In his upcoming autobiography, An Unsuitable Boy, Bollywood filmmaker Karan Johar has addressed the issue of his sexual orientation without actually saying the three words “that possibly everybody knows about me”. Is this revelation another moment that will widen horizons for gay rights and extend that flicker of hope for all those who have been hiding themselves from the obvious?

Is coming out the need of the hour for the LGBTQ community to enjoy equal rights and live a life of dignity?

“Coming out can never be the need of the hour”, says Dhrubo Jyoti, a LGBTQ activist. “We have to reject this notion of coming out as necessary to our fight for dignity and justice.” This is a far cry from how a leading website has put it, “for the gay movement to steer ahead, we need more people to come out.”

In fact, Jyoti believes that the onus of changing an entire community’s life for the better does not lie on that one person who decides to come out.

There are online spaces like Gaysi and LGBTQ magazines like Gaylaxy that offer the much-needed support and an open forum for queer people to express their choices and identities without the restrictions that their families otherwise impose. This way they also get to share their versatile but important experiences. Jyoti too had taken the aid of social media to interact and collaborate with other queer folks – a platform that offered him a sense of social belongingness. Although coming out is courageous for many, for others, he says, that bravery is in the everyday living with queerness.

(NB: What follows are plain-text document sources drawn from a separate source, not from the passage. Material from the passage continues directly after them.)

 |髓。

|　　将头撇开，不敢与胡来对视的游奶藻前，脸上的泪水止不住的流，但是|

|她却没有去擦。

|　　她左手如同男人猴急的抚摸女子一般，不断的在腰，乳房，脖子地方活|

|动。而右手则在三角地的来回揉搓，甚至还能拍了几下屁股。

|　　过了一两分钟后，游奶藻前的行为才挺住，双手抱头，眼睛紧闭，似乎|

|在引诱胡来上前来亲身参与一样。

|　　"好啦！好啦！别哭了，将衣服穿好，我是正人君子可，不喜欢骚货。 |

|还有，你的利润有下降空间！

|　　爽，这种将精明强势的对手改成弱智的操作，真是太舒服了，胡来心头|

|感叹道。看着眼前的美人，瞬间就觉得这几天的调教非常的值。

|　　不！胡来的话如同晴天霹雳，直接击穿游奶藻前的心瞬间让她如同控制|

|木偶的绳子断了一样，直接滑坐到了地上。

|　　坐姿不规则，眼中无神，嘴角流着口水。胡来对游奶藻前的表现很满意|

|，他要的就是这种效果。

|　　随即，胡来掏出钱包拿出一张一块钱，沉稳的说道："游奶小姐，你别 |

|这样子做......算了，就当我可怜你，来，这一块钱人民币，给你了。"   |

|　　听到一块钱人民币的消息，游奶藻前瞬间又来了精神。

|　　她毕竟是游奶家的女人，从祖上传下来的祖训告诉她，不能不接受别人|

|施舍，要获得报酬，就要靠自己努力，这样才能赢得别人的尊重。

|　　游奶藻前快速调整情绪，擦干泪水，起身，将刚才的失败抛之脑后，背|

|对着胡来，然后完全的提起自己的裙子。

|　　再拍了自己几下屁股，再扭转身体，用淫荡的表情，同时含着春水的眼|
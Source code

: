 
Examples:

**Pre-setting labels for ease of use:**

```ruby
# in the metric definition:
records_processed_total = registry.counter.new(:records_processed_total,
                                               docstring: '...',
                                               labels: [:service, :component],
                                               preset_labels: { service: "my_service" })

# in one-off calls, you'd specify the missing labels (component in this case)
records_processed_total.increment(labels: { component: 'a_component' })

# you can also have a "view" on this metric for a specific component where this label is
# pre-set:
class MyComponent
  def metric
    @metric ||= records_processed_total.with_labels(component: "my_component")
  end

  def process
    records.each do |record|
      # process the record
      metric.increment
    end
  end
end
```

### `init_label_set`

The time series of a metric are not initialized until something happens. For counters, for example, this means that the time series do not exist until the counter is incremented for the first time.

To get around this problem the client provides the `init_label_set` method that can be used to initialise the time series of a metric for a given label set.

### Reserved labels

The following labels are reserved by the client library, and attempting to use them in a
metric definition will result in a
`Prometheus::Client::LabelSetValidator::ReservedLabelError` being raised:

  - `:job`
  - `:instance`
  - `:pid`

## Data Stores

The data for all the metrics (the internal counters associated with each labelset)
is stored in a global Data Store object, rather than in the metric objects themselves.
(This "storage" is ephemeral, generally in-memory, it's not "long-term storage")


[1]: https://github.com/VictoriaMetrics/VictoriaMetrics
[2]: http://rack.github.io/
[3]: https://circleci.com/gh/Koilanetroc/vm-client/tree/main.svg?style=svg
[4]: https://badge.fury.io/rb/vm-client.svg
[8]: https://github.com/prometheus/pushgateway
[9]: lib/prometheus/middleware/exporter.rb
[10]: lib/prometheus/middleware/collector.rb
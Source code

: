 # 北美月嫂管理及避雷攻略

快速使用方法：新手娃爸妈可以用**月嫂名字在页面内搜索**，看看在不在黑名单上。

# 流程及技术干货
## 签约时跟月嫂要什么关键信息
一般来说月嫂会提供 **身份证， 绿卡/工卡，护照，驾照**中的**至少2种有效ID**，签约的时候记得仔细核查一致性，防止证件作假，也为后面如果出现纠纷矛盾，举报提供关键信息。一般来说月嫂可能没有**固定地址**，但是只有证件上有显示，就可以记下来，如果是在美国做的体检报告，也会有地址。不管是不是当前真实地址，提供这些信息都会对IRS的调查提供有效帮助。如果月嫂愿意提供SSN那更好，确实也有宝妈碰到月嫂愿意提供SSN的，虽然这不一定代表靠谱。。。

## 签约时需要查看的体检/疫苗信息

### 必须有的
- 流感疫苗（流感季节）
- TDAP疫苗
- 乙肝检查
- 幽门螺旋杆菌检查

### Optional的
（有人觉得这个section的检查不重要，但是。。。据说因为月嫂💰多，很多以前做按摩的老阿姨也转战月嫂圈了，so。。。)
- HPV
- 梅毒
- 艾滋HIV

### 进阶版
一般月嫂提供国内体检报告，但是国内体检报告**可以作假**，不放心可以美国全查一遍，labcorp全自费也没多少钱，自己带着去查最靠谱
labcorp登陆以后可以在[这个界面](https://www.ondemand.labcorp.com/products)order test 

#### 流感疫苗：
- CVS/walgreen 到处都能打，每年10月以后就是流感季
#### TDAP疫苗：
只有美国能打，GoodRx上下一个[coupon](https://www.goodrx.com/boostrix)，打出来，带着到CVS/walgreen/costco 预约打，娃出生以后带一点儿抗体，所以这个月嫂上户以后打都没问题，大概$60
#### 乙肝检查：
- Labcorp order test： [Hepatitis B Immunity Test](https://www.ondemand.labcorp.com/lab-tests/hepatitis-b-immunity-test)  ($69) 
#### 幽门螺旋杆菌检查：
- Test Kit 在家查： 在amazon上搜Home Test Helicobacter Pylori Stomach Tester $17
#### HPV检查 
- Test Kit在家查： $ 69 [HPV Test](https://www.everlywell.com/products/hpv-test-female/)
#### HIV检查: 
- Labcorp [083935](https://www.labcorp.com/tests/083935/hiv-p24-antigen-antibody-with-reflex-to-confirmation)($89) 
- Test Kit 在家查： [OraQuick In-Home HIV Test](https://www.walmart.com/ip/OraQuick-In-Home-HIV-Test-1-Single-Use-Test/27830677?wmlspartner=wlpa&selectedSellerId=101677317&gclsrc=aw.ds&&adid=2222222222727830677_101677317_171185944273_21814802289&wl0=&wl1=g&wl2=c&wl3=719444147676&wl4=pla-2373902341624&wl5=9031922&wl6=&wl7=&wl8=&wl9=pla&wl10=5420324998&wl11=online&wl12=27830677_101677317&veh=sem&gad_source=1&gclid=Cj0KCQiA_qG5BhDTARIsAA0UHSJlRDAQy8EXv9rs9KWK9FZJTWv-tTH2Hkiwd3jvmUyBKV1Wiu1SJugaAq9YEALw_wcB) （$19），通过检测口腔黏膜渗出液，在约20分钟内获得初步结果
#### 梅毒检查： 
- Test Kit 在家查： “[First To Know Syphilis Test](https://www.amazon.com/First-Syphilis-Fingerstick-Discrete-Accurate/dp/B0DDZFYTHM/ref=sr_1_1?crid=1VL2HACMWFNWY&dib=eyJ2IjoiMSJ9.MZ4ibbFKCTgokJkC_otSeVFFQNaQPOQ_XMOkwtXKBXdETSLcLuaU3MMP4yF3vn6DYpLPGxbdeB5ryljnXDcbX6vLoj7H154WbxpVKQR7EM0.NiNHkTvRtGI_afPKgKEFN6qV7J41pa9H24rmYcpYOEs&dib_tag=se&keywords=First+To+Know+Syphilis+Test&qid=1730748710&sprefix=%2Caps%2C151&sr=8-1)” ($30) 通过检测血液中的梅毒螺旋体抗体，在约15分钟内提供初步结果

“Coming out is never an effective way to think about queer lives. One can never be forced or emotionally bullied into coming out,” Jyoti claims. Certainly not to set an example for others or portray their newly-found courage!

Jyoti’s mother and grandmother, who brought him up in a world unfriendly for queer, are his biggest sources of inspiration. But what inspires him even more are the many queer people themselves, who have shown new ways of care-giving, offered him a chance to know different types of families, and made him believe that an alternate life is possible. They are his heroes; they symbolise bravery for him.

Yet, he is not “brave” enough to come out. Wonder why? The people that he cares about already know that he is queer, and that is enough for him.  He also does not believe in dividing his life into pre- and post-coming-out phases.

For someone who has lived his life as a queer, Jyoti is willing to take Johar’s word for it and not judge him for not coming out of the closet. However, he believes that queer issues should be addressed and queers represented in Bollywood. “Everyone should be more upfront about it. Not just Johar.”

What needs to really change is the colonial mindset of our legal system that has been trying to repeal Section 377 since 1991. In the 90s, the environment might not have been conducive to having open discussions on homosexuality. Celebs coming out the would have been unimaginable. But 26 years since, the struggle is still on. If the LGBTQ community could come this far without a celeb steering the movement, how does someone having privileges change it now?

In fact, Jyoti is hopeful that in a few years, the law will be repealed. “The time for the law is long up, as the society has changed. And, we aren’t willing to go back,” he says.